▶ **Problem description**
Select, from the data, each line where "validation" occurs.
:: Provided data
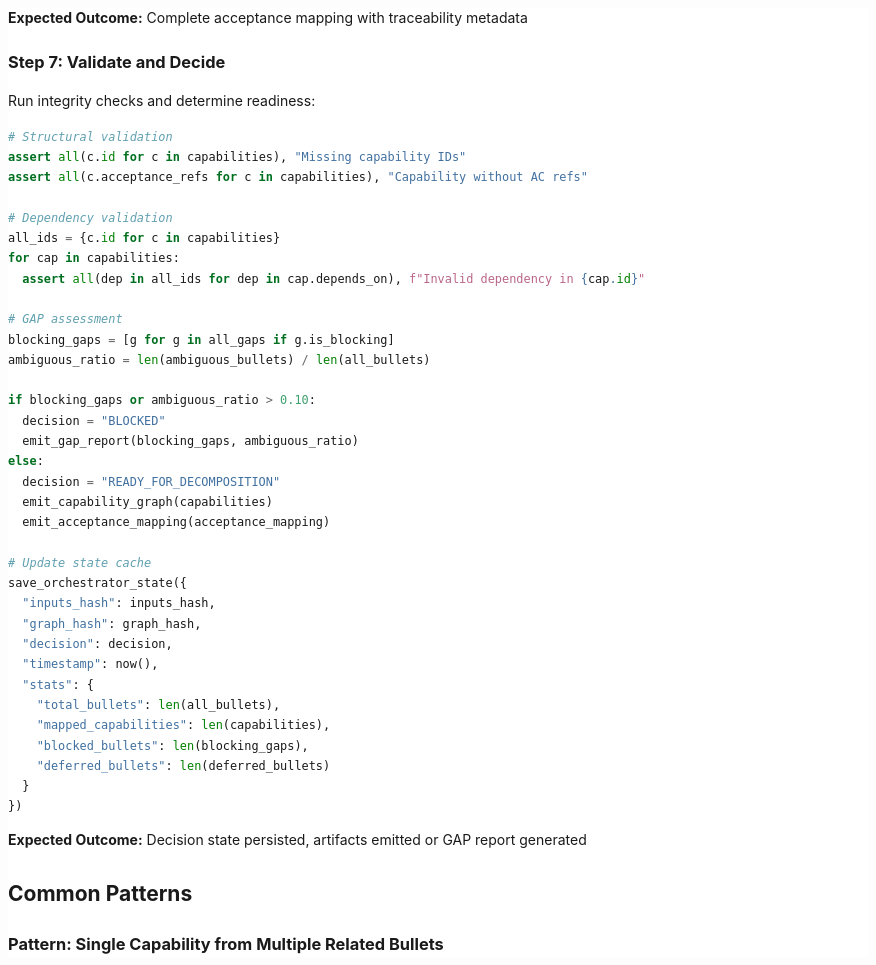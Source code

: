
 ```python
```

**Expected Outcome:** Complete acceptance mapping with traceability metadata

### Step 7: Validate and Decide

Run integrity checks and determine readiness:

```python
# Structural validation
assert all(c.id for c in capabilities), "Missing capability IDs"
assert all(c.acceptance_refs for c in capabilities), "Capability without AC refs"

# Dependency validation
all_ids = {c.id for c in capabilities}
for cap in capabilities:
  assert all(dep in all_ids for dep in cap.depends_on), f"Invalid dependency in {cap.id}"

# GAP assessment
blocking_gaps = [g for g in all_gaps if g.is_blocking]
ambiguous_ratio = len(ambiguous_bullets) / len(all_bullets)

if blocking_gaps or ambiguous_ratio > 0.10:
  decision = "BLOCKED"
  emit_gap_report(blocking_gaps, ambiguous_ratio)
else:
  decision = "READY_FOR_DECOMPOSITION"
  emit_capability_graph(capabilities)
  emit_acceptance_mapping(acceptance_mapping)

# Update state cache
save_orchestrator_state({
  "inputs_hash": inputs_hash,
  "graph_hash": graph_hash,
  "decision": decision,
  "timestamp": now(),
  "stats": {
    "total_bullets": len(all_bullets),
    "mapped_capabilities": len(capabilities),
    "blocked_bullets": len(blocking_gaps),
    "deferred_bullets": len(deferred_bullets)
  }
})
```

**Expected Outcome:** Decision state persisted, artifacts emitted or GAP report generated

## Common Patterns

### Pattern: Single Capability from Multiple Related Bullets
::::
▶ **Written solution**
# Structural validation
# Dependency validation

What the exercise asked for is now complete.